Collected data:
────────
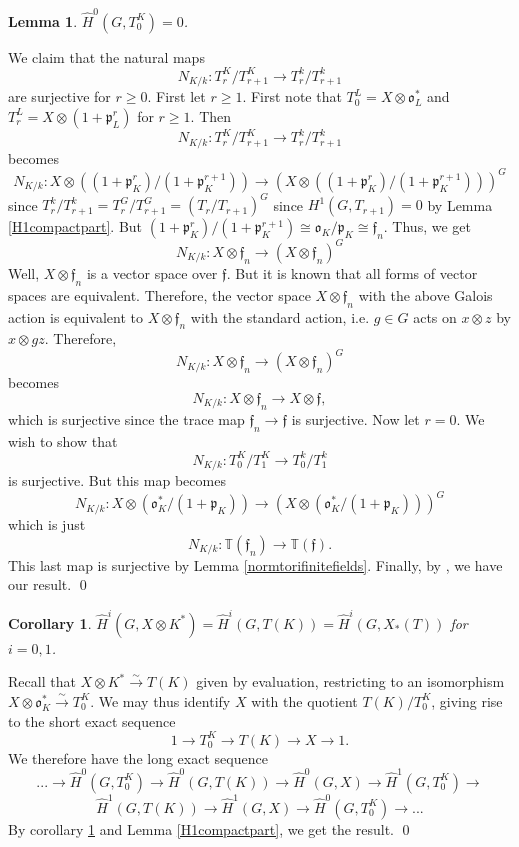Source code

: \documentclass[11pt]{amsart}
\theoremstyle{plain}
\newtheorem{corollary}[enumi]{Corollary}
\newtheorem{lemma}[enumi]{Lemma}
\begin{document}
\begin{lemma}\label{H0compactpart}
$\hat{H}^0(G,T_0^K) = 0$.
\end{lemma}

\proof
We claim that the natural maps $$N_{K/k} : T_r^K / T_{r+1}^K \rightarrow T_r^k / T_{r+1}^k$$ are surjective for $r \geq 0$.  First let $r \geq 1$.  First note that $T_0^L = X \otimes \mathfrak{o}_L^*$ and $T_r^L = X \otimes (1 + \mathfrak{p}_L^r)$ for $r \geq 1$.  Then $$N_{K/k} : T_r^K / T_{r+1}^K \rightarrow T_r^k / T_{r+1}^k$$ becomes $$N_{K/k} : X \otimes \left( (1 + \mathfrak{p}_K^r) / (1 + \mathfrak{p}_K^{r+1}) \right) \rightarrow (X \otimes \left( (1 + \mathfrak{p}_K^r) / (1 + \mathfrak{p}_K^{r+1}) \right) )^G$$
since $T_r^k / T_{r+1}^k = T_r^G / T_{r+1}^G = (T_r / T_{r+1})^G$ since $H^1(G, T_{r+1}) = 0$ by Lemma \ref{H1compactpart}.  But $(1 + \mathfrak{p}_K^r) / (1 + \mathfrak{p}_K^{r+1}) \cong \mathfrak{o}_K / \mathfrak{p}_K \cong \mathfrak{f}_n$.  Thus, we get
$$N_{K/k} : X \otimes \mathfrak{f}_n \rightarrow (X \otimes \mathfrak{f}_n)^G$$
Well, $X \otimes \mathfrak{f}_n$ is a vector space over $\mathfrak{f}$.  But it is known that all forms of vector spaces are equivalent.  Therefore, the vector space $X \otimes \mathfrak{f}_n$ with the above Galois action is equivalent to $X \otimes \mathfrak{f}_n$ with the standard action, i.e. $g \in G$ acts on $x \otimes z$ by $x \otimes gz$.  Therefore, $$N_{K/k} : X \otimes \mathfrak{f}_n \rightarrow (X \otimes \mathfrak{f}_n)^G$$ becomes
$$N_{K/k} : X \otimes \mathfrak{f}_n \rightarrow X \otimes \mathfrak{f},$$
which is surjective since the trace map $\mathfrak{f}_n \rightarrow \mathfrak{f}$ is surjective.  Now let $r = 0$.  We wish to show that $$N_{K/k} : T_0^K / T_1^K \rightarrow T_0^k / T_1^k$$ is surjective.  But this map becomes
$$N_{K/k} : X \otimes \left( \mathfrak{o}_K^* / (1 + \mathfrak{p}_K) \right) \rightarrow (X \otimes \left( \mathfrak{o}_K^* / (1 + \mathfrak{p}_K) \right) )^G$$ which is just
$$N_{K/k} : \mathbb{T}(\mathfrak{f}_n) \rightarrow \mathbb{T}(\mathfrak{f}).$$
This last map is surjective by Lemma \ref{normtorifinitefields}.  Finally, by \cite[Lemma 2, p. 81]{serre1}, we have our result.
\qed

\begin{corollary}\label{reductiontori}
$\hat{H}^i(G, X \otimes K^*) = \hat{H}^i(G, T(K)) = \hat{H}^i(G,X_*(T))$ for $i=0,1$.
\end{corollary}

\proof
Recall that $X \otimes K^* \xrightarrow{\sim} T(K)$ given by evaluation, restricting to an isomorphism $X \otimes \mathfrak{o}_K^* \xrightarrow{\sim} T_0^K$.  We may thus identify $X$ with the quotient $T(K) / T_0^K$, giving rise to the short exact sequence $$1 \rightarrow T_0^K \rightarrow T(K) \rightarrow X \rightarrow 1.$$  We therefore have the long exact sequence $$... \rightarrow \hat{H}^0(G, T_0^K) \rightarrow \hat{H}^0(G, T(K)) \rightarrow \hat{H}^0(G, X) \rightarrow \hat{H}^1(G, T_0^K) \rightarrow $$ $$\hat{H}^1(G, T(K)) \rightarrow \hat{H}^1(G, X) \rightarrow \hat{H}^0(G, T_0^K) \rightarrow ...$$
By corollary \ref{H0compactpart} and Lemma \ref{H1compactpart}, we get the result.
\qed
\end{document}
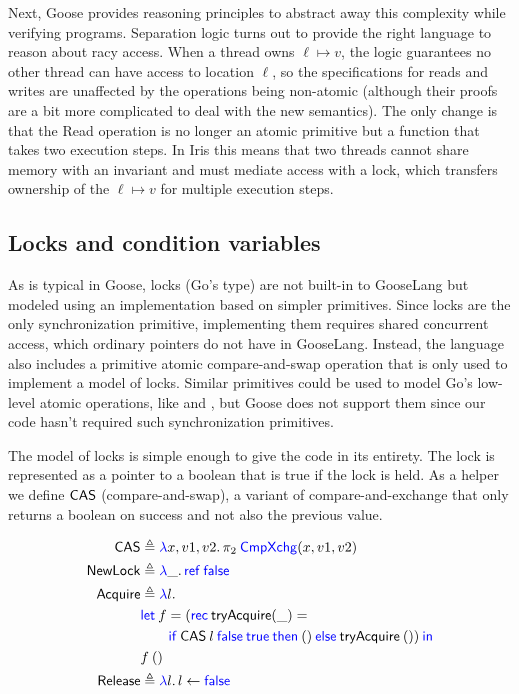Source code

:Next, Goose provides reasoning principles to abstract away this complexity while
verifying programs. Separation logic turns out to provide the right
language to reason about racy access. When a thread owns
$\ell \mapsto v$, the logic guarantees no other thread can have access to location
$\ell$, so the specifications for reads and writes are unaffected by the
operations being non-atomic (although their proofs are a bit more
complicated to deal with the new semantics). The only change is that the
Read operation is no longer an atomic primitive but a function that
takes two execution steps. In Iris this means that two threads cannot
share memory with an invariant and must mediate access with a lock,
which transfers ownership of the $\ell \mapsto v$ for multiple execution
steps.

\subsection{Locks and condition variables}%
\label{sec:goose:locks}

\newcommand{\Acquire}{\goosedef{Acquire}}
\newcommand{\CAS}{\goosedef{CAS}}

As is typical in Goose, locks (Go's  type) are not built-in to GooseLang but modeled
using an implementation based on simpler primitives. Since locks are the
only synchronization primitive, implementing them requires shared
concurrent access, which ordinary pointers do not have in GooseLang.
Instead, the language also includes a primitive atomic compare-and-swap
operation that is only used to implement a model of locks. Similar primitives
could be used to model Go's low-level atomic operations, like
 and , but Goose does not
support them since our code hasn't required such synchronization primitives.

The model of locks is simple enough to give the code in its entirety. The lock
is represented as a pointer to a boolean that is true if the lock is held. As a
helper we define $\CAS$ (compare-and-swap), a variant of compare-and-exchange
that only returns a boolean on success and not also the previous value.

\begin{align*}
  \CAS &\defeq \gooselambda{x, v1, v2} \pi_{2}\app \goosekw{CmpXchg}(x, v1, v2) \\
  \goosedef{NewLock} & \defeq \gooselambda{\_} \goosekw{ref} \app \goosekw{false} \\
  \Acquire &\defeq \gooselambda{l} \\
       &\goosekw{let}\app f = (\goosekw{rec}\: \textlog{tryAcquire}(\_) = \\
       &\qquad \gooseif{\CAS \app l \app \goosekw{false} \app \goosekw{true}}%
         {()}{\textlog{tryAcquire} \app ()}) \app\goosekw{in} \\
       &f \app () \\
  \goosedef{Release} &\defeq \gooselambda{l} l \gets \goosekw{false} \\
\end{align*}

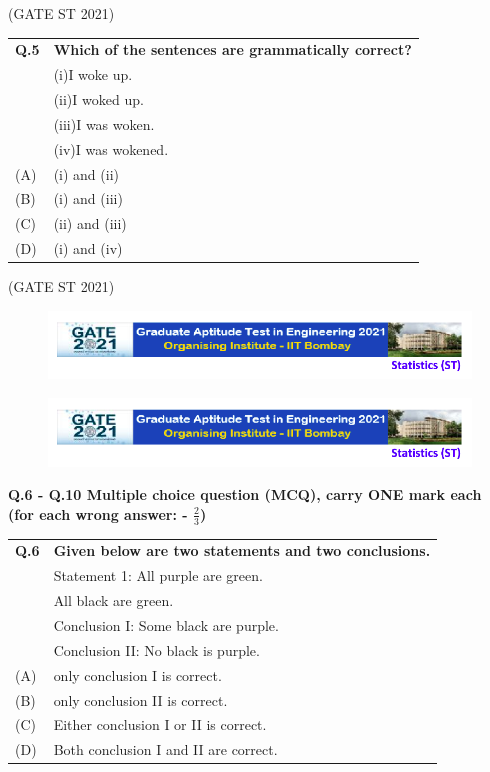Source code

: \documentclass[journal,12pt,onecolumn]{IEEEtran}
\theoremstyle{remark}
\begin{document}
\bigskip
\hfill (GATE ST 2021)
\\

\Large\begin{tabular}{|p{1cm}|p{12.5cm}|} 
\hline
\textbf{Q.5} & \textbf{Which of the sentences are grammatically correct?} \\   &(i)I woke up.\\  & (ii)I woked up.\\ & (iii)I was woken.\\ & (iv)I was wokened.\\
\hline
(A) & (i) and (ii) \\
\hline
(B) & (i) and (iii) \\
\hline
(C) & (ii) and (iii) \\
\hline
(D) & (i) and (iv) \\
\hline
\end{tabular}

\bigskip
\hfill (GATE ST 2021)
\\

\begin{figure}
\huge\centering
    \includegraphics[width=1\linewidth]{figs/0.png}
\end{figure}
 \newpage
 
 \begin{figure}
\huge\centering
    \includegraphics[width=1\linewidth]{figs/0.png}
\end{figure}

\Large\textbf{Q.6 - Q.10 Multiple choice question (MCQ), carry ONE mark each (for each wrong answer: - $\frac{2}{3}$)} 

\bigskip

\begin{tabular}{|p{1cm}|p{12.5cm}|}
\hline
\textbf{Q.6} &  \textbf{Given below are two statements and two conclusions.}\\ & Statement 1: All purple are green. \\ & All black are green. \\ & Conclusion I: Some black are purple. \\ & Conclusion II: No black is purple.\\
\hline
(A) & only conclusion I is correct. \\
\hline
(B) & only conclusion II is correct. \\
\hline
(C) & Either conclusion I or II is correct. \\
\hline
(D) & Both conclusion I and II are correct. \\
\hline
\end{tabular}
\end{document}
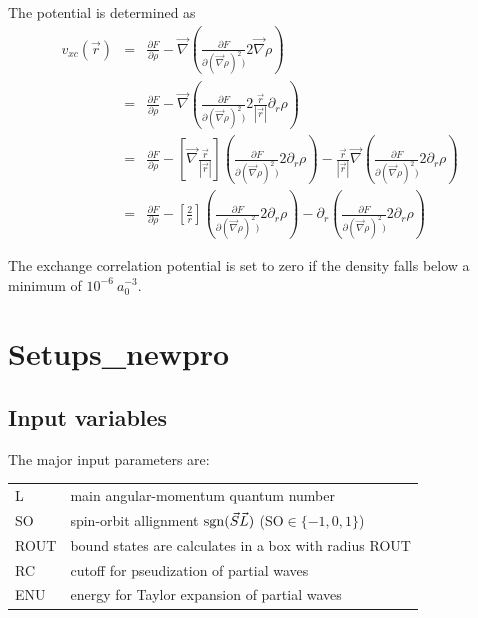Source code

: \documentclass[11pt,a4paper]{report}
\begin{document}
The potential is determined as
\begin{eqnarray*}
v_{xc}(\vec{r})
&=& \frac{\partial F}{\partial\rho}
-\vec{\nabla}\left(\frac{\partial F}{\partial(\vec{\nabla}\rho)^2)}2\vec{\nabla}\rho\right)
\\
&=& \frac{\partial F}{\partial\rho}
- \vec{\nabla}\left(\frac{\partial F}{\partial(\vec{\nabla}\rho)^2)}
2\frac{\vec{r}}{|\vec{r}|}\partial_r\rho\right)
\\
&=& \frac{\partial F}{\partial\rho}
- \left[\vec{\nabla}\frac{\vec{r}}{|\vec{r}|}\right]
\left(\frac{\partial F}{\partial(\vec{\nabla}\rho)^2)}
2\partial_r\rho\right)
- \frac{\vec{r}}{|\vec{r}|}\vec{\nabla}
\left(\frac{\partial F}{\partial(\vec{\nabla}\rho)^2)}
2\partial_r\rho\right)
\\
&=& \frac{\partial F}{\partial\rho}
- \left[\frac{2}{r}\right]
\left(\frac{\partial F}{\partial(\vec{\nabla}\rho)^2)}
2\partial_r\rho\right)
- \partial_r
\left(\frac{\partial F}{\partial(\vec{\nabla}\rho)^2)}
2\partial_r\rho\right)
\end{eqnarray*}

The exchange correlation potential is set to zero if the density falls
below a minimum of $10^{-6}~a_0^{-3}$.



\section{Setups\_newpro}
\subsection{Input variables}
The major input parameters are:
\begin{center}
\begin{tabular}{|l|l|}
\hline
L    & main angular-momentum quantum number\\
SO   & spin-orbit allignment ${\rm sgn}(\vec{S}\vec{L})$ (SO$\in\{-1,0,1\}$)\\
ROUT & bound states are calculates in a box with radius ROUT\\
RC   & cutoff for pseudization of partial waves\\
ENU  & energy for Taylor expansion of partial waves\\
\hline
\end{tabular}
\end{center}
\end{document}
────────
• Exercise brief
When a line in the records above holds "corollary", that line is to be reported.

• Expected answer
\newtheorem{corollary}[enumi]{Corollary}
\begin{corollary}\label{reductiontori}
\end{corollary}
By corollary \ref{H0compactpart} and Lemma \ref{H1compactpart}, we get the result.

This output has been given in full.